--- MATERIAL FOR THE TASK Enclosed Below ---

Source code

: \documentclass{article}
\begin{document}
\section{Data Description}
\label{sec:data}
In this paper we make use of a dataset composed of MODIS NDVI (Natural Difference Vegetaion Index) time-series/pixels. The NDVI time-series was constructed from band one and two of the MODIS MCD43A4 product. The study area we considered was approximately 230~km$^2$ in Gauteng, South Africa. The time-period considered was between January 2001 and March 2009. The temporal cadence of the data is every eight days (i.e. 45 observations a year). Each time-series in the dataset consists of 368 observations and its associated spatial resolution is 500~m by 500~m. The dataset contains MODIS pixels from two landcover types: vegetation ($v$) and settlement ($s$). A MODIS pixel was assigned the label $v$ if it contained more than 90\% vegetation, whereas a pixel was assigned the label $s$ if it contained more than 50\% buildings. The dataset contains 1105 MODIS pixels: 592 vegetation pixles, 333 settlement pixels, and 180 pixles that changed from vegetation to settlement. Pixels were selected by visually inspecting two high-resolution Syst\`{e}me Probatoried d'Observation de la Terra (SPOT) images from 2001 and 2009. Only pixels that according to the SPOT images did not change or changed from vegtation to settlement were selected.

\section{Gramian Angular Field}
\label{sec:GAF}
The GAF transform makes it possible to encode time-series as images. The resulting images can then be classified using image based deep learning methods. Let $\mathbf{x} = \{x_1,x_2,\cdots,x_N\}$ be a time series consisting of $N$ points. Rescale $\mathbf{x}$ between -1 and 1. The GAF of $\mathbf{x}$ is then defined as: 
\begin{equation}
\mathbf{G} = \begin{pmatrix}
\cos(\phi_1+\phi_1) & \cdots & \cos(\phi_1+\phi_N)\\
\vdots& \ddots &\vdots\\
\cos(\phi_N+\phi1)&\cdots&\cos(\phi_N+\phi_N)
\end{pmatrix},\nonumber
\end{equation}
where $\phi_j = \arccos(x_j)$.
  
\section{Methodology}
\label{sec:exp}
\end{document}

--- End of Enclosed MATERIAL FOR THE TASK ---

Could you write out the material above exactly as it appears?

Source code

: \documentclass{article}
\begin{document}
\section{Data Description}
\label{sec:data}
In this paper we make use of a dataset composed of MODIS NDVI (Natural Difference Vegetaion Index) time-series/pixels. The NDVI time-series was constructed from band one and two of the MODIS MCD43A4 product. The study area we considered was approximately 230~km$^2$ in Gauteng, South Africa. The time-period considered was between January 2001 and March 2009. The temporal cadence of the data is every eight days (i.e. 45 observations a year). Each time-series in the dataset consists of 368 observations and its associated spatial resolution is 500~m by 500~m. The dataset contains MODIS pixels from two landcover types: vegetation ($v$) and settlement ($s$). A MODIS pixel was assigned the label $v$ if it contained more than 90\% vegetation, whereas a pixel was assigned the label $s$ if it contained more than 50\% buildings. The dataset contains 1105 MODIS pixels: 592 vegetation pixles, 333 settlement pixels, and 180 pixles that changed from vegetation to settlement. Pixels were selected by visually inspecting two high-resolution Syst\`{e}me Probatoried d'Observation de la Terra (SPOT) images from 2001 and 2009. Only pixels that according to the SPOT images did not change or changed from vegtation to settlement were selected.

\section{Gramian Angular Field}
\label{sec:GAF}
The GAF transform makes it possible to encode time-series as images. The resulting images can then be classified using image based deep learning methods. Let $\mathbf{x} = \{x_1,x_2,\cdots,x_N\}$ be a time series consisting of $N$ points. Rescale $\mathbf{x}$ between -1 and 1. The GAF of $\mathbf{x}$ is then defined as: 
\begin{equation}
\mathbf{G} = \begin{pmatrix}
\cos(\phi_1+\phi_1) & \cdots & \cos(\phi_1+\phi_N)\\
\vdots& \ddots &\vdots\\
\cos(\phi_N+\phi1)&\cdots&\cos(\phi_N+\phi_N)
\end{pmatrix},\nonumber
\end{equation}
where $\phi_j = \arccos(x_j)$.
  
\section{Methodology}
\label{sec:exp}
\end{document}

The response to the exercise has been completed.